New Order laat zich niet alleen inspireren door de revolutie in Rusland, maar ook door meer hedendaagse vormen van protest als de gele hestjes in Parijs, de paraplu-beweging in Hongkong, Black Lives Matter in Amerika en equivalenten daarvan in de rest van de wereld. In de film bekogelen demonstranten de rijke bovenlaag met groene verf. Niet lang daarna beginnen de eerste moorden en plunderingen. Je zou kunnen zeggen dat Franco hier een cynisch beeld schetst van protesten, omdat ze leiden tot plunderingen, verkrachtingen en moorden. De werkelijkheid is genuanceerder: Franco stopt urgentie in de aanvankelijke protesten, maar laat ook zien dat er altijd mensen zijn die de licht ontvlambare energie van een protest voor eigen gewin willen inzetten.

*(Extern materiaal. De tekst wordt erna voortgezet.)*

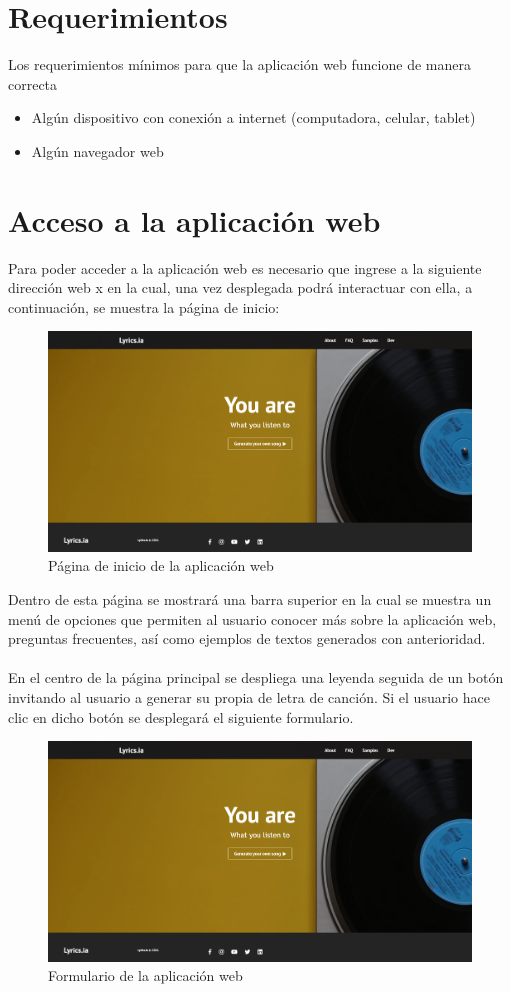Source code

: \documentclass[12pt, a4paper, titlepage]{report}
\begin{document}
	\section{Requerimientos}
	Los requerimientos mínimos para que la aplicación web funcione de manera correcta
	\begin{itemize}
		\item Algún dispositivo con conexión a internet (computadora, celular, tablet)
		\item Algún navegador web
	\end{itemize}

	\section{Acceso a la aplicación web}
	Para poder acceder a la aplicación web es necesario que ingrese a la siguiente dirección web x en la cual, una vez desplegada podrá interactuar con ella, a continuación, se muestra la página de inicio:
	\begin{figure}[H] 
		\includegraphics[width=13.5cm]{./Imagenes/Capturas/x.png}
		\centering \caption{Página de inicio de la aplicación web}
	\end{figure}
	Dentro de esta página se mostrará una barra superior en la cual se muestra un menú de opciones que permiten al usuario conocer más sobre la aplicación web, preguntas frecuentes, así como ejemplos de textos generados con anterioridad.\\\\
	En el centro de la página principal se despliega una leyenda seguida de un botón invitando al usuario a generar su propia de letra de canción. Si el usuario hace clic en dicho botón se desplegará el siguiente formulario.
	\begin{figure}[H] 
		\includegraphics[width=13.5cm]{./Imagenes/Capturas/x.png}
		\centering \caption{Formulario de la aplicación web}
	\end{figure}
\end{document}
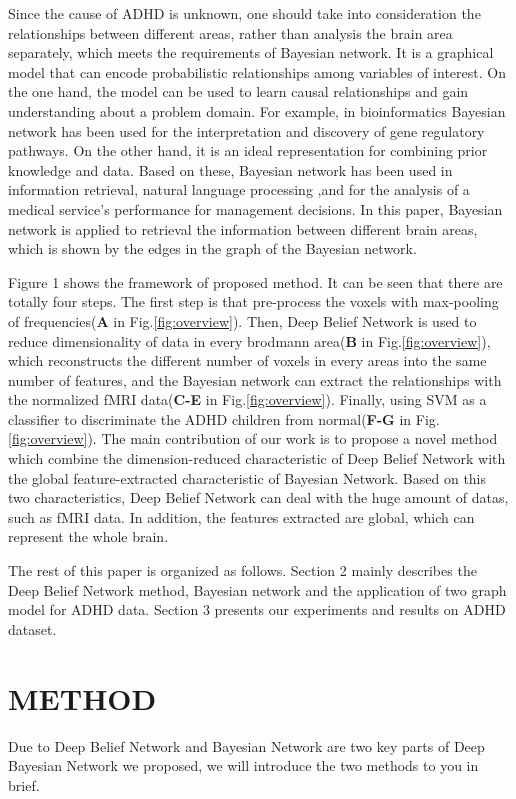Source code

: \documentclass[10pt,twocolumn,letterpaper]{article}
\begin{document}
Since the cause of ADHD is unknown, one should take into consideration the relationships between different areas, rather than analysis the brain area separately, which meets the requirements of Bayesian network. It is a graphical model that can encode probabilistic relationships among variables of interest. On the one hand, the model can be used to learn causal relationships and gain understanding about a problem domain. For example, in bioinformatics Bayesian network has been used for the interpretation and discovery of gene regulatory pathways\cite{14}. On the other hand, it is an ideal representation for combining prior knowledge and data. Based on these, Bayesian network has been used in information retrieval\cite{15}, natural language processing\cite{16} ,and for the analysis of a medical service's performance for management decisions\cite{17}. In this paper, Bayesian network is applied to retrieval the information between different brain areas, which is shown by the edges in the graph of the Bayesian network.  

 
Figure 1 shows the framework of proposed method. It can be seen that there are totally four steps. The first step is that pre-process the
voxels with max-pooling of frequencies(\textbf{A} in Fig.\ref{fig:overview}). Then, Deep Belief Network is used to reduce dimensionality of data in every brodmann area(\textbf{B} in Fig.\ref{fig:overview}), which reconstructs the different number of voxels in every areas into the same number of features, and the Bayesian network can extract the relationships with the normalized fMRI data(\textbf{C-E} in Fig.\ref{fig:overview}). Finally, using SVM as a classifier to discriminate the ADHD children from normal(\textbf{F-G} in Fig.\ref{fig:overview}). The main contribution of our work is to propose a novel method which combine the dimension-reduced characteristic of Deep Belief Network with the global feature-extracted  characteristic of Bayesian Network. Based on this two characteristics, Deep Belief Network can deal with the huge amount of datas, such as fMRI data. In addition, the features extracted are global, which can represent the whole brain.

The rest of this paper is organized as follows. Section 2 mainly describes the Deep Belief Network method, Bayesian network and the application of two graph model for ADHD data. Section 3 presents our experiments and results on ADHD dataset.

\section{METHOD}
Due to Deep Belief Network and Bayesian Network are two key parts of Deep Bayesian Network we proposed, we will introduce the two methods to you in brief.
\end{document}

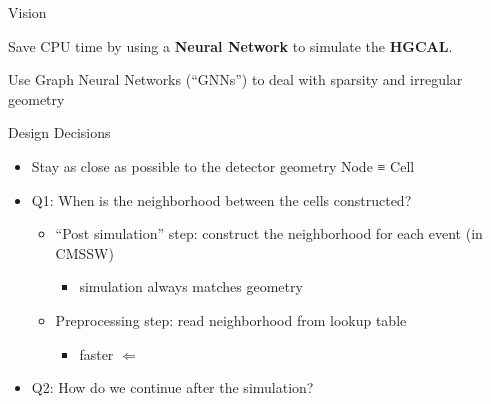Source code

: \documentclass[lualatex,handout,aspectratio=1610]{beamer}
\begin{document}
\maketitle


\begin{frame}{Vision}
	\begin{center}
		\large Save CPU time by using a \textbf{Neural Network} to simulate the \textbf{HGCAL}.
	\end{center}
	\vfill
	\pause
	\begin{center}
		\small Use Graph Neural Networks (“GNNs”) to deal with sparsity and irregular geometry
	\end{center}

\end{frame}



\begin{frame}{Design Decisions}
	\begin{itemize}[<+->]
		\item Stay as close as possible to the detector geometry \imp Node ≡ Cell
		\item Q1: When is the neighborhood between the cells constructed?\\
		      \begin{itemize}
			      \item “Post simulation” step: construct the neighborhood for each event (in CMSSW)
			            \begin{itemize}
				            \item simulation always matches geometry
			            \end{itemize}
			            \pause\vs
			      \item Preprocessing step: read neighborhood from lookup table
			            \begin{itemize}
				            \item faster $⇐$
			            \end{itemize}
		      \end{itemize}
		\item Q2: How do we continue after the simulation?%
	\end{itemize}
\end{frame}
\end{document}
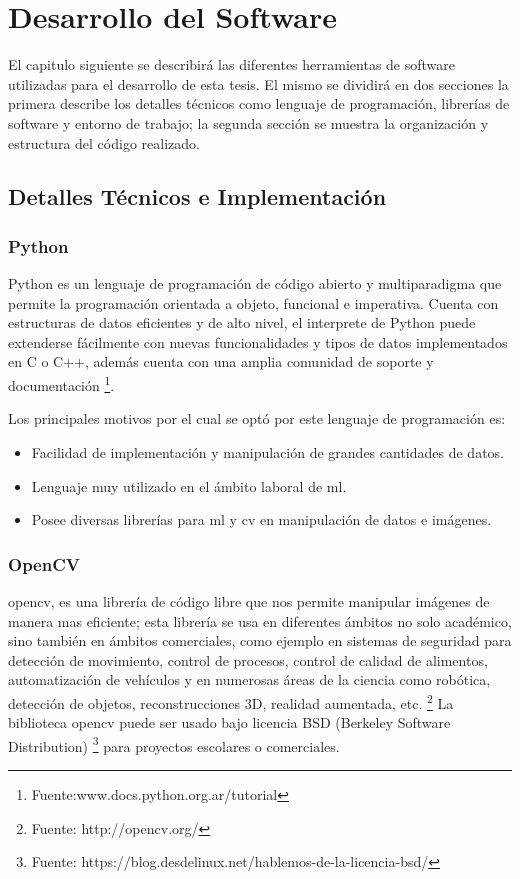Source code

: \section{Desarrollo del Software}\label{sec:Desarrollo}

El capitulo siguiente se describirá las diferentes herramientas de software utilizadas para el desarrollo de esta tesis. El mismo se dividirá en dos secciones la primera describe los detalles técnicos como lenguaje de programación, librerías de software y entorno de trabajo; la segunda sección se muestra la organización y estructura del código realizado.


\subsection{Detalles Técnicos e Implementación}\label{sec:implementacion}

\subsubsection*{Python}
Python es un lenguaje de programación de código abierto y multiparadigma que permite la programación orientada a objeto, funcional e imperativa. 
Cuenta con estructuras de datos eficientes y de alto nivel, el interprete de Python puede extenderse fácilmente  con nuevas funcionalidades y tipos 
de  datos implementados en C o C++, además cuenta con una amplia comunidad de soporte y 
documentación \footnote{Fuente:www.docs.python.org.ar/tutorial}. 

Los principales motivos por el cual se optó por este lenguaje de programación es:
\begin{itemize}
 \item Facilidad de implementación y manipulación de grandes cantidades de datos.
 \item Lenguaje muy utilizado en el ámbito laboral de \ac{ml}.
 \item Posee diversas librerías para \ac{ml} y \ac{cv} en manipulación de datos e imágenes.
\end{itemize}


\subsubsection*{OpenCV}
\ac{opencv}, es una librería de código libre que nos permite manipular imágenes de manera mas eficiente; esta librería se usa en diferentes ámbitos no solo académico, sino también en ámbitos comerciales, como ejemplo en sistemas de seguridad para detección de movimiento, control de procesos, control de calidad de alimentos, automatización de vehículos y en numerosas áreas de la ciencia como robótica, detección de objetos, reconstrucciones 3D, realidad aumentada, etc. \footnote{Fuente: http://opencv.org/} La biblioteca \ac{opencv} puede ser usado bajo licencia BSD (Berkeley Software Distribution) \footnote{Fuente: https://blog.desdelinux.net/hablemos-de-la-licencia-bsd/ } para proyectos escolares o comerciales. 

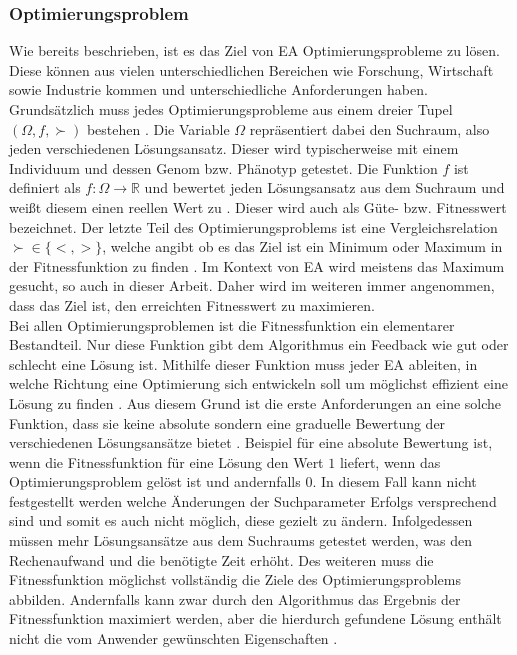 \subsubsection{Optimierungsproblem}
Wie bereits beschrieben, ist es das Ziel von \ac{EA} Optimierungsprobleme zu lösen. Diese können aus vielen unterschiedlichen Bereichen wie Forschung, Wirtschaft sowie Industrie kommen \cite{weicker2015evolutionare} und unterschiedliche Anforderungen haben. Grundsätzlich muss jedes Optimierungsprobleme aus einem dreier Tupel $(\Omega, f, \succ)$ bestehen \cite{weicker2015evolutionare}. Die Variable $\Omega$ repräsentiert dabei den Suchraum, also jeden verschiedenen Lösungsansatz. Dieser wird typischerweise mit einem Individuum und dessen Genom bzw. Phänotyp getestet. Die Funktion $f$ ist definiert als $f: \Omega \rightarrow \mathbb{R}$ und bewertet jeden Lösungsansatz aus dem Suchraum und weißt diesem einen reellen Wert zu \cite{weicker2015evolutionare}. Dieser wird auch als Güte- bzw. Fitnesswert bezeichnet. Der letzte Teil des Optimierungsproblems ist eine Vergleichsrelation $\succ \in \{<, >\}$, welche angibt ob es das Ziel ist ein Minimum oder Maximum in der Fitnessfunktion zu finden \cite{weicker2015evolutionare}. Im Kontext von \ac{EA} wird meistens das Maximum gesucht, so auch in dieser Arbeit. Daher wird im weiteren immer angenommen, dass das Ziel ist, den erreichten Fitnesswert zu maximieren.\\
Bei allen Optimierungsproblemen ist die Fitnessfunktion ein elementarer Bestandteil. Nur diese Funktion gibt dem Algorithmus ein Feedback wie gut oder schlecht eine Lösung ist. Mithilfe dieser Funktion muss jeder \ac{EA} ableiten, in welche Richtung eine Optimierung sich entwickeln soll um möglichst effizient eine Lösung zu finden \cite{weicker2015evolutionare}. Aus diesem Grund ist die erste Anforderungen an eine solche Funktion, dass sie keine absolute sondern eine graduelle Bewertung der verschiedenen Lösungsansätze bietet \cite{weicker2015evolutionare}. Beispiel für eine absolute Bewertung ist, wenn die Fitnessfunktion für eine Lösung den Wert $1$ liefert, wenn das Optimierungsproblem gelöst ist und andernfalls $0$. In diesem Fall kann nicht festgestellt werden welche Änderungen der Suchparameter Erfolgs versprechend sind und somit es auch nicht möglich, diese gezielt zu ändern. Infolgedessen müssen mehr Lösungsansätze aus dem Suchraums getestet werden, was den Rechenaufwand und die benötigte Zeit erhöht. Des weiteren muss die Fitnessfunktion möglichst vollständig die Ziele des Optimierungsproblems abbilden. Andernfalls kann zwar durch den Algorithmus das Ergebnis der Fitnessfunktion maximiert werden, aber die hierdurch gefundene Lösung enthält nicht die vom Anwender gewünschten Eigenschaften \cite{weicker2015evolutionare}.

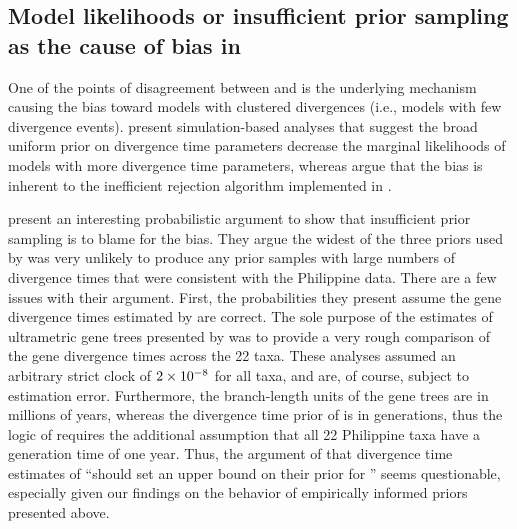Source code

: \documentclass[letterpaper,12pt]{article}
\begin{document}
\begin{linenumbers}
\section*{Model likelihoods or insufficient prior sampling as the cause of bias
in \msb}
One of the points of disagreement between \citet{Hickerson2013} and
\citet{Oaks2012} is the underlying mechanism causing the bias toward models
with clustered divergences (i.e., models with few divergence events).
\citet{Oaks2012} present simulation-based analyses that suggest the broad
uniform prior on divergence time parameters decrease the marginal likelihoods
of models with more divergence time parameters, whereas \citet{Hickerson2013}
argue that the bias is inherent to the inefficient rejection algorithm
implemented in \msb.

\citet{Hickerson2013} present an interesting probabilistic argument
 to show that insufficient prior sampling is to blame for the bias.
They argue the widest of the three priors used by \citet{Oaks2012} was very
unlikely to produce any prior samples with large numbers of divergence times
that were consistent with the Philippine data.
There are a few issues with their argument.
First, the probabilities they present assume the gene divergence times
estimated by \citet{Oaks2012} are correct.
The sole purpose of the estimates of ultrametric gene trees presented by
\citet{Oaks2012} was to provide a very rough comparison of the gene divergence
times across the 22 taxa.  These analyses assumed an arbitrary strict clock of
$2\times 10^{-8}$ for all taxa, and are, of course, subject to estimation error.
Furthermore, the branch-length units of the gene trees are in millions of
years, whereas the divergence time prior of \msb is in generations, thus the
logic of \citet{Hickerson2013} requires the additional assumption that all 22
Philippine taxa have a generation time of one year.
Thus, the argument of \citet{Hickerson2013} that divergence time estimates of
\citet{Oaks2012} ``should set an upper bound on their prior for \divt{}'' seems
questionable, especially given our findings on the behavior of empirically
informed priors presented above.


\end{linenumbers}
\end{document}
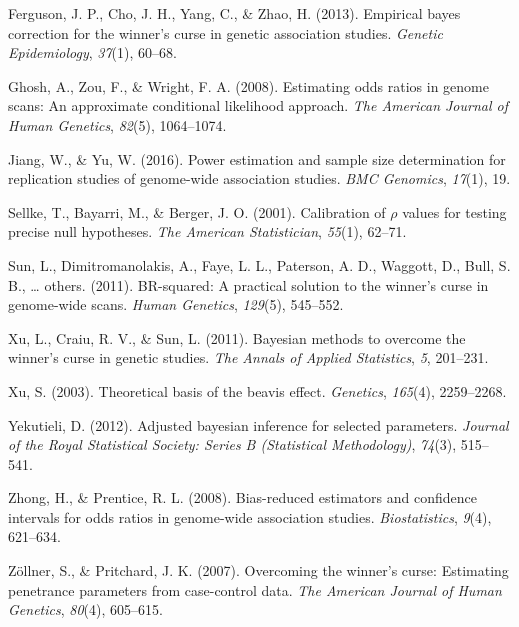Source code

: \documentclass[12pt,twoside]{dukestatscithesis}
\theoremstyle{definition}
\theoremstyle{definition}
\theoremstyle{definition}
\theoremstyle{remark}
\begin{document}
\hypertarget{ref-ferguson2013empirical}{}
Ferguson, J. P., Cho, J. H., Yang, C., \& Zhao, H. (2013). Empirical
bayes correction for the winner's curse in genetic association studies.
\emph{Genetic Epidemiology}, \emph{37}(1), 60--68.

\hypertarget{ref-ghosh2008estimating}{}
Ghosh, A., Zou, F., \& Wright, F. A. (2008). Estimating odds ratios in
genome scans: An approximate conditional likelihood approach. \emph{The
American Journal of Human Genetics}, \emph{82}(5), 1064--1074.

\hypertarget{ref-jiang2016power}{}
Jiang, W., \& Yu, W. (2016). Power estimation and sample size
determination for replication studies of genome-wide association
studies. \emph{BMC Genomics}, \emph{17}(1), 19.

\hypertarget{ref-sellke2001calibration}{}
Sellke, T., Bayarri, M., \& Berger, J. O. (2001). Calibration of
\(\rho\) values for testing precise null hypotheses. \emph{The American
Statistician}, \emph{55}(1), 62--71.

\hypertarget{ref-sun2011br}{}
Sun, L., Dimitromanolakis, A., Faye, L. L., Paterson, A. D., Waggott,
D., Bull, S. B., \ldots{} others. (2011). BR-squared: A practical
solution to the winner's curse in genome-wide scans. \emph{Human
Genetics}, \emph{129}(5), 545--552.

\hypertarget{ref-xu2011bayesian}{}
Xu, L., Craiu, R. V., \& Sun, L. (2011). Bayesian methods to overcome
the winner's curse in genetic studies. \emph{The Annals of Applied
Statistics}, \emph{5}, 201--231.

\hypertarget{ref-xu2003theoretical}{}
Xu, S. (2003). Theoretical basis of the beavis effect. \emph{Genetics},
\emph{165}(4), 2259--2268.

\hypertarget{ref-yekutieli2012adjusted}{}
Yekutieli, D. (2012). Adjusted bayesian inference for selected
parameters. \emph{Journal of the Royal Statistical Society: Series B
(Statistical Methodology)}, \emph{74}(3), 515--541.

\hypertarget{ref-zhong2008bias}{}
Zhong, H., \& Prentice, R. L. (2008). Bias-reduced estimators and
confidence intervals for odds ratios in genome-wide association studies.
\emph{Biostatistics}, \emph{9}(4), 621--634.

\hypertarget{ref-zollner2007overcoming}{}
Zöllner, S., \& Pritchard, J. K. (2007). Overcoming the winner's curse:
Estimating penetrance parameters from case-control data. \emph{The
American Journal of Human Genetics}, \emph{80}(4), 605--615.


\end{document}

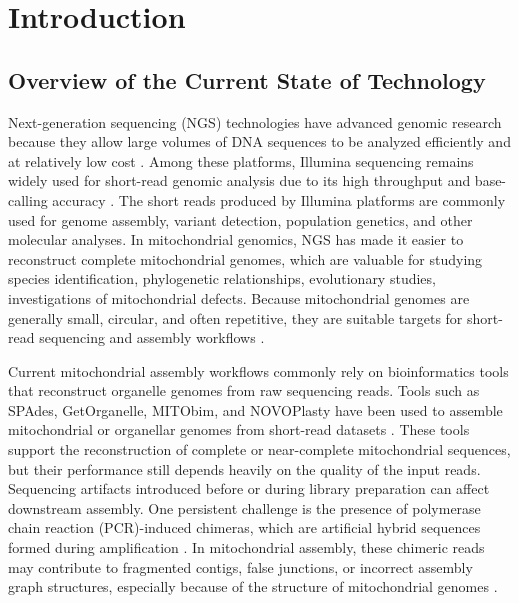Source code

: 
\chapter{Introduction}
\label{sec:researchdesc}

\section{Overview of the Current State of Technology}
\label{sec:overview}

Next-generation sequencing (NGS) technologies have advanced genomic research because they allow large volumes of DNA sequences to be analyzed efficiently and at relatively low cost \citep{Metzker2010}. Among these platforms, Illumina sequencing remains widely used for short-read genomic analysis due to its high throughput and base-calling accuracy \citep{Bentley2008,Glenn2011}. The short reads produced by Illumina platforms are commonly used for genome assembly, variant detection, population genetics, and other molecular analyses. In mitochondrial genomics, NGS has made it easier to reconstruct complete mitochondrial genomes, which are valuable for studying species identification, phylogenetic relationships, evolutionary studies, investigations of mitochondrial defects. Because mitochondrial genomes are generally small, circular, and  often repetitive, they are suitable targets for short-read sequencing and assembly workflows \citep{Boore1999,Gray2012,Dierckxsens2017}.

Current mitochondrial assembly workflows commonly rely on bioinformatics tools that reconstruct organelle genomes from raw sequencing reads. Tools such as SPAdes, GetOrganelle, MITObim, and NOVOPlasty have been used to assemble mitochondrial or organellar genomes from short-read datasets \citep{Bankevich2012,Hahn2013,Dierckxsens2017,Jin2020}. These tools support the reconstruction of complete or near-complete mitochondrial sequences, but their performance still depends heavily on the quality of the input reads. Sequencing artifacts introduced before or during library preparation can affect downstream assembly. One persistent challenge is the presence of polymerase chain reaction (PCR)-induced chimeras, which are artificial hybrid sequences formed during amplification \citep{Judo1998,Qiu2001}. In mitochondrial assembly, these chimeric reads may contribute to fragmented contigs, false junctions, or incorrect assembly graph structures, especially because of the structure of mitochondrial genomes \citep{Boore1999,Cameron2014}.

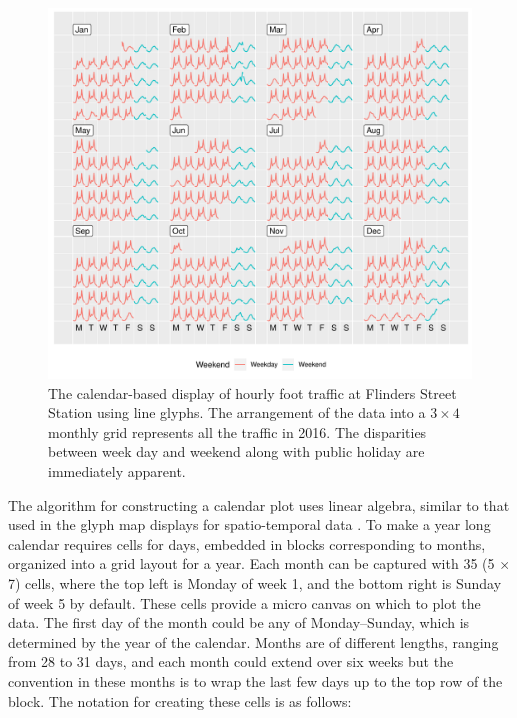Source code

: \documentclass[12pt]{article}
\begin{document}
\begin{figure}

{\centering \includegraphics[width=\textwidth]{figure/flinders-2016-1} 

}

\caption{The calendar-based display of hourly foot traffic at Flinders Street Station using line glyphs. The arrangement of the data into a $3 \times 4$ monthly grid represents all the traffic in 2016. The disparities between week day and weekend along with public holiday are immediately apparent.}\label{fig:flinders-2016}
\end{figure}

The algorithm for constructing a calendar plot uses linear algebra,
similar to that used in the glyph map displays for spatio-temporal data
\citep{Wickham2012glyph}. To make a year long calendar requires cells
for days, embedded in blocks corresponding to months, organized into a
grid layout for a year. Each month can be captured with 35 (5 \(\times\)
7) cells, where the top left is Monday of week 1, and the bottom right
is Sunday of week 5 by default. These cells provide a micro canvas on
which to plot the data. The first day of the month could be any of
Monday--Sunday, which is determined by the year of the calendar. Months
are of different lengths, ranging from 28 to 31 days, and each month
could extend over six weeks but the convention in these months is to
wrap the last few days up to the top row of the block. The notation for
creating these cells is as follows:
\end{document}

In de chaos van het moment laten mensen zich misleiden door zowel machthebbers als opruiers. Met vaak ingrijpende conflicten tot gevolg. Conflicten waarin fabels en geesten een grotere rol spelen dan we doorgaans beseffen. Samen beschrijven deze films de contouren van een oorlogsmachine, een permanente staat van conflict waaruit we maar niet lijken te kunnen ontsnappen. New Order eindigt met het vaak aan Plato toegeschreven citaat: ‘Alleen de doden hebben het einde van oorlogen gezien.’